When you or a loved one just receive a diagnosis of Gaucher disease (GD) it’s only natural to feel distressed, concerned, and worried about the future.
Undoubtedly, you have many questions about this inherited rare disease.
While there is no cure, once you know which kind of GD you have, you can have further discussions with you doctor about a potential treatment plan and how best to manage the many symptoms that come with this disease such as bruising and weakened bones.
The Basics of Gaucher Disease:
GD pertains to the way the body breaks down and absorbs a particular type of fat because the body lacks a certain enzyme. As a result, fatty deposits continue to grow and accumulate in various organs such as the spleen, liver, and bone marrow, which can become life-threatening.
There are three basic types of GD. Type l is most common (treatments are available) with symptoms that could be severe, moderate, or mild; some people with the mild form often report not really noticing any symptoms.

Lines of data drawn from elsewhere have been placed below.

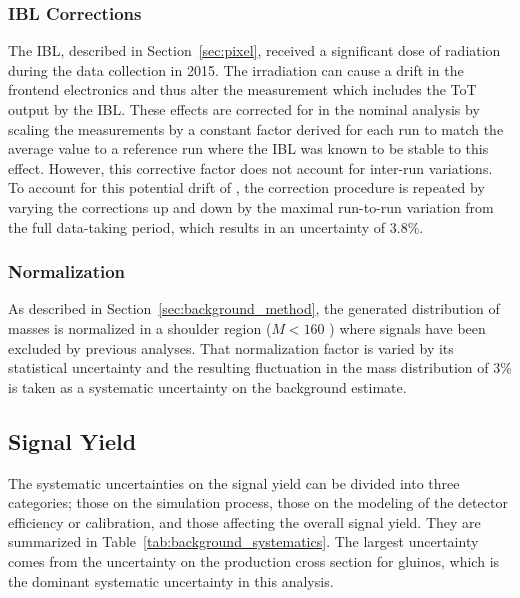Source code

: \subsubsection{\acs{IBL} Corrections}

The \ac{IBL}, described in Section~\ref{sec:pixel}, received a significant dose of radiation during the data collection in 2015.
The irradiation can cause a drift in the frontend electronics and thus alter the \dedx measurement which includes the \ac{ToT} output by the \ac{IBL}.
These effects are corrected for in the nominal analysis by scaling the \dedx measurements by a constant factor derived for each run to match the average \dedx value to a reference run where the \ac{IBL} was known to be stable to this effect.
However, this corrective factor does not account for inter-run variations.
To account for this potential drift of \dedx, the correction procedure is repeated by varying the corrections up and down by the maximal run-to-run variation from the full data-taking period, which results in an uncertainty of 3.8\%.

\subsubsection{Normalization}

As described in Section~\ref{sec:background_method}, the generated distribution of masses is normalized in a shoulder region ($M < 160$ \GeV) where signals have been excluded by previous analyses.
That normalization factor is varied by its statistical uncertainty and the resulting fluctuation in the mass distribution of 3\% is taken as a systematic uncertainty on the background estimate.

\subsection{Signal Yield}

The systematic uncertainties on the signal yield can be divided into three categories; those on the simulation process, those on the modeling of the detector efficiency or calibration, and those affecting the overall signal yield.
They are summarized in Table~\ref{tab:background_systematics}.
The largest uncertainty comes from the uncertainty on the production cross section for gluinos, which is the dominant systematic uncertainty in this analysis.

Type ll and lll GD are, unfortunately, even more concerning because GD targets the central nervous system – the spinal cord and brain. Typically, when infants experience this type of the disease, its so acute that they rarely live beyond the age of two. It’s Type lll that can seem mysterious because the symptoms don’t present until years later in the child’s life.
People with GD tend to have bellies that are swollen, they bruise and bleed easily. They may become anemic because their blood doesn’t clot properly. It commonly affects the bones, causing loss of minerals and pain; bones can easily break.
So if you or your loved one are experiencing some or many of these symptoms, it’s critical for you to seek care from a healthcare professional, to ask for diagnostic tests—specifically for Gaucher disease.
Be strong.
Demand diagnostic tests from your doctor.
Find support and know that you are not alone.
And remember: Those of us at Patient Worthy are behind you because YOU ARE WORTHY!